The new video showcases the area’s steep valleys, as well as its tallest volcanoes, showcasing the Martian landscape in extreme detail. The 3D video was created using detailed measurements taken by various satellites orbiting the Red Planet. And while we aren’t looking at real footage flying over the planet, it’s hard not to feel some aw at how close these measurements bring us to the Martian landscape.
The scale of the labyrinth of night on Mars is truly something exceptionally, with the canyon’s valleys measuring up to 18.6 miles across and as deep as 3.7 miles.
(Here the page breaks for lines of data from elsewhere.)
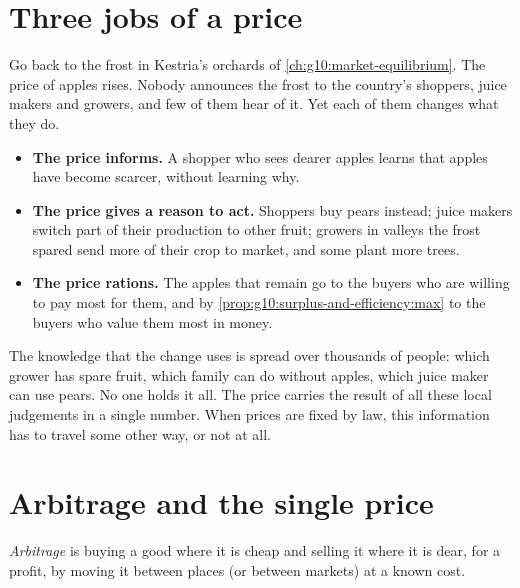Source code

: \section{Three jobs of a price}\label{sec:g10:what-prices-do:jobs}

Go back to the frost in Kestria's orchards of \cref{ch:g10:market-equilibrium}. The price of apples rises. Nobody announces the frost to the
country's shoppers, juice makers and growers, and few of them hear of it. Yet each of them changes what they do.

\begin{itemize}
\item \textbf{The price informs.} A shopper who sees dearer apples learns that apples have become scarcer, without learning why.
\item \textbf{The price gives a reason to act.} Shoppers buy pears instead; juice makers switch part of their production to other fruit; growers in
  valleys the frost spared send more of their crop to market, and some plant more trees.
\item \textbf{The price rations.} The apples that remain go to the buyers who are willing to pay most for them, and by \cref{prop:g10:surplus-and-efficiency:max}
  to the buyers who value them most in money.
\end{itemize}

The knowledge that the change uses is spread over thousands of people: which grower has spare fruit, which family can do without apples, which juice
maker can use pears. No one holds it all. The price carries the result of all these local judgements in a single number. When prices are fixed by law,
this information has to travel some other way, or not at all.

\section{Arbitrage and the single price}\label{sec:g10:what-prices-do:arbitrage}

\begin{definition}[Arbitrage]\label{def:g10:what-prices-do:arbitrage}
\emph{Arbitrage} is buying a good where it is cheap and selling it where it is dear, for a profit, by moving it between places (or
between markets) at a known cost.
\end{definition}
For some additional perspective, Earth’s Grand Canyon is only 1.1 miles deep at its deepest point and only measures 18 miles across.
The canyon is exceptionally beautiful to look at in the new 3D video, and the ESA has created something that I’ll no doubt find myself returning to, just like I continue to revisit some of the James Webb space telescope videos the agency has made. It’s these videos that really help us get a feel for the scale of how massive our universe is and how massive the planets and vistas found within it can be.
While Earth’s Grand Canyon was formed by erosion from the Colorado River, scientists believe that the massive labyrinth of night on Mars was caused by tectonic fractures in the planet’s crust. Water may have still played a part, though, as Mars is believed to have once been a planet with multiple rivers running across its surface.